Question

Let $X=\{x\in\mathbb{N}:1\le x\le19\}$ and for some $a,b\in\mathbb{R}$, $Y=\{ax+b:x\in X\}$. If the mean and variance of the elements of $Y$ are $30$ and $750$ respectively, then the sum of all possible values of $b$ is

• A. 60
• B. 80
• C. 100
• D. 20

Hint:

For linear transformation $Y=ax+b$: Mean changes linearly, variance depends only on $a^2$, not on $b$.

Answer 1

The Correct Option is A

Let's solve the problem using basic concepts of statistics. Given:

• \(X = \{x \in \mathbb{N} : 1 \leq x \leq 19\}\)
• Set \(Y = \{ax + b : x \in X\}\)
• The mean of \(Y\) is 30
• The variance of \(Y\) is 750

First, calculate the mean and variance of \(X\):

• Mean of \(X\) is given by:

\(\text{Mean of } X = \frac{\sum_{x=1}^{19} x}{19} = \frac{\frac{19 \times (19+1)}{2}}{19} = 10\)

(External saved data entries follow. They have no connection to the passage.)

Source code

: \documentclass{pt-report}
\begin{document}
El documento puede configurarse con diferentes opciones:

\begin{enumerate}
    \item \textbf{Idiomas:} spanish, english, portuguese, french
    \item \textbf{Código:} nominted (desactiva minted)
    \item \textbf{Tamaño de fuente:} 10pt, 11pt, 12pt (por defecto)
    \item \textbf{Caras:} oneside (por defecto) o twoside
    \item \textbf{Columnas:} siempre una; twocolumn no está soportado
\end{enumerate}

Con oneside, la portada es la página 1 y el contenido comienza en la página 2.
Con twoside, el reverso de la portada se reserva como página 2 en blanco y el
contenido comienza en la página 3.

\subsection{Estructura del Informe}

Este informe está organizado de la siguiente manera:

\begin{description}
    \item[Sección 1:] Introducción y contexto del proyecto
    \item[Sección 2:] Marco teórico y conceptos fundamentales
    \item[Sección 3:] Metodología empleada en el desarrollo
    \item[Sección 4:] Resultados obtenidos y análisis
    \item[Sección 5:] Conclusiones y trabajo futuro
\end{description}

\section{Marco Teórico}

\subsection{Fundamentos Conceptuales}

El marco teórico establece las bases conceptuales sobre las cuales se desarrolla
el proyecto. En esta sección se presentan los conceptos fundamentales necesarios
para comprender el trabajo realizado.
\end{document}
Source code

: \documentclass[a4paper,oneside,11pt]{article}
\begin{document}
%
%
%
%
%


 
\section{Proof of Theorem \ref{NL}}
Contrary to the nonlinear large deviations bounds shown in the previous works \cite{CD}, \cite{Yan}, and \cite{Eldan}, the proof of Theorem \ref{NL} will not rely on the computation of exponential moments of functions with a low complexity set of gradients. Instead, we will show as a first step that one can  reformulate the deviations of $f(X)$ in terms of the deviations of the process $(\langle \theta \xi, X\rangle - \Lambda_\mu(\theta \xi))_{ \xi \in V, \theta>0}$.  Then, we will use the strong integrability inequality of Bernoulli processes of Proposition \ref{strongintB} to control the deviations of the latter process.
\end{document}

• The variance of the set \({1, 2, ..., 19}\) is:

\(\text{Variance of } X = \frac{\sum_{x=1}^{19} (x - 10)^2}{19} = \frac{\sum_{x=1}^{19} x^2}{19} - 10^2\)

\(\sum_{x=1}^{19} x^2 = \frac{19 \times (19+1)(2 \times 19+1)}{6} = 2470\)

\(\text{Variance of } X = \frac{2470}{19} - 100 = 30\)

Now, convert these values to \(Y\):

• The mean of \(Y\) can be represented using the expected value:

\(\text{Mean of } Y = \text{Mean of } (ax + b) = a \times \text{Mean of } X + b\)

\(30 = 10a + b\)

• The variance relationship:

\(\text{Variance of } (ax+b) = a^2 \times \text{Variance of } X\)

\(750 = a^2 \times 30\)

\(a^2 = 25 \Rightarrow a = \pm 5\)

Substitute values of \(a\) into the mean equation:

• For \(a = 5\):

\(30 = 10 \times 5 + b \quad \Rightarrow \quad b = -20\)

• For \(a = -5\):

\(30 = 10 \times (-5) + b \quad \Rightarrow \quad b = 80\)

Finally, sum all possible values of \(b\):

\(b = -20 + 80 = 60\)

Therefore, the sum of all possible values of \(b\) is 60.